Required work: All lines in the records that carry the string "programming" are to be shown.
|---|
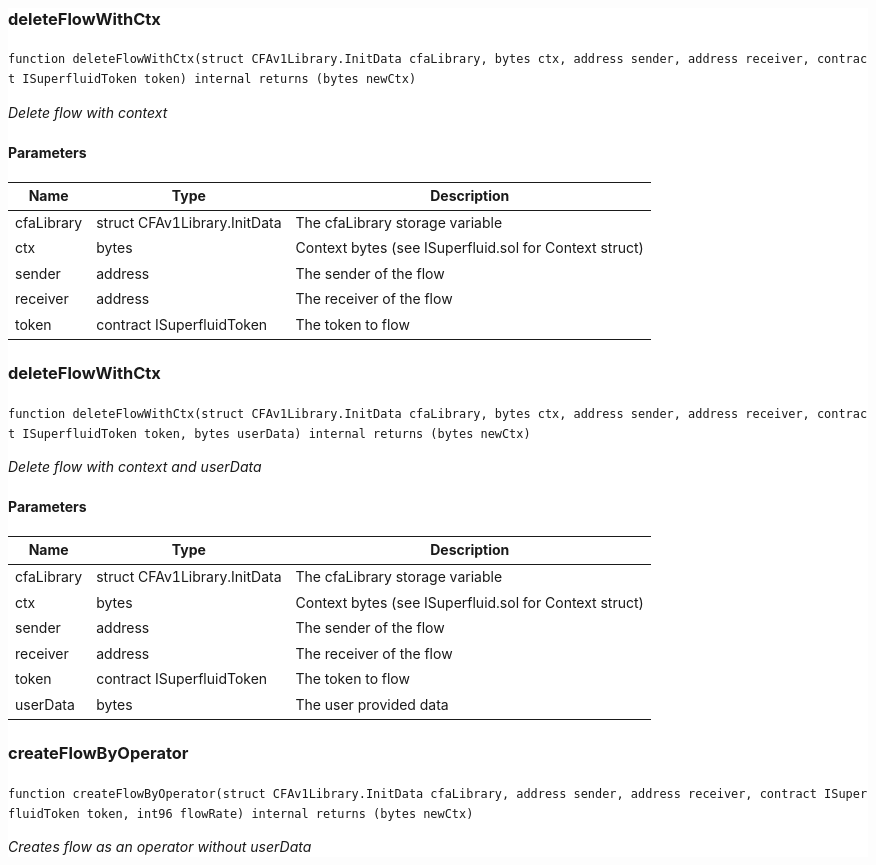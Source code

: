 ### deleteFlowWithCtx

```solidity
function deleteFlowWithCtx(struct CFAv1Library.InitData cfaLibrary, bytes ctx, address sender, address receiver, contract ISuperfluidToken token) internal returns (bytes newCtx)
```

_Delete flow with context_

#### Parameters

| Name | Type | Description |
| ---- | ---- | ----------- |
| cfaLibrary | struct CFAv1Library.InitData | The cfaLibrary storage variable |
| ctx | bytes | Context bytes (see ISuperfluid.sol for Context struct) |
| sender | address | The sender of the flow |
| receiver | address | The receiver of the flow |
| token | contract ISuperfluidToken | The token to flow |

### deleteFlowWithCtx

```solidity
function deleteFlowWithCtx(struct CFAv1Library.InitData cfaLibrary, bytes ctx, address sender, address receiver, contract ISuperfluidToken token, bytes userData) internal returns (bytes newCtx)
```

_Delete flow with context and userData_

#### Parameters

| Name | Type | Description |
| ---- | ---- | ----------- |
| cfaLibrary | struct CFAv1Library.InitData | The cfaLibrary storage variable |
| ctx | bytes | Context bytes (see ISuperfluid.sol for Context struct) |
| sender | address | The sender of the flow |
| receiver | address | The receiver of the flow |
| token | contract ISuperfluidToken | The token to flow |
| userData | bytes | The user provided data |

### createFlowByOperator

```solidity
function createFlowByOperator(struct CFAv1Library.InitData cfaLibrary, address sender, address receiver, contract ISuperfluidToken token, int96 flowRate) internal returns (bytes newCtx)
```

_Creates flow as an operator without userData_
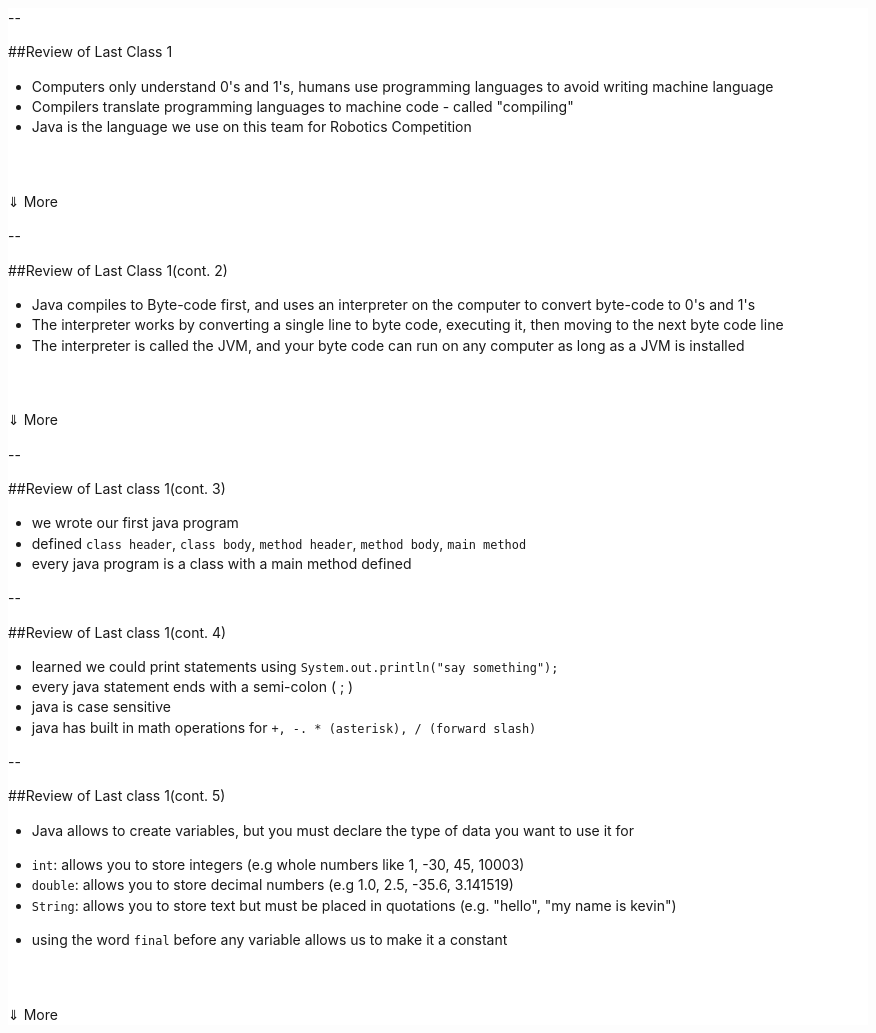--


##Review of Last Class 1

* Computers only understand 0's and 1's, humans use programming languages to avoid writing machine language
* Compilers translate programming languages to machine code - called "compiling"
* Java is the language we use on this team for Robotics Competition

<br><br>
&#8659;
More

--

##Review of Last Class 1(cont. 2)

* Java compiles to Byte-code first, and uses an interpreter on the computer to convert byte-code to 0's and 1's
* The interpreter works by converting a single line to byte code, executing it, then moving to the next byte code line
* The interpreter is called the JVM, and your byte code can run on any computer as long as a JVM is installed

<br><br>
&#8659;
More

--

##Review of Last class 1(cont. 3)

* we wrote our first java program
* defined `class header`, `class body`, `method header`, `method body`, `main method`
* every java program is a class with a main method defined 

--

##Review of Last class 1(cont. 4)
* learned we could print statements using `System.out.println("say something");`
* every java statement ends with a semi-colon ( ; )
* java is case sensitive
* java has built in math operations for `+, -. * (asterisk), / (forward slash)`
 

--

##Review of Last class 1(cont. 5)
* Java allows to create variables, but you must declare the type of data you want to use it for
 - `int`: allows you to store integers (e.g whole numbers like 1, -30, 45, 10003)
 - `double`: allows you to store decimal numbers (e.g 1.0, 2.5, -35.6, 3.141519)
 - `String`: allows you to store text but must be placed in quotations (e.g. "hello", "my name is kevin")
* using the word `final` before any variable allows us to make it a constant


<br><br>
&#8659;
More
|---|
Solved exercise:
* Computers only understand 0's and 1's, humans use programming languages to avoid writing machine language
* Compilers translate programming languages to machine code - called "compiling"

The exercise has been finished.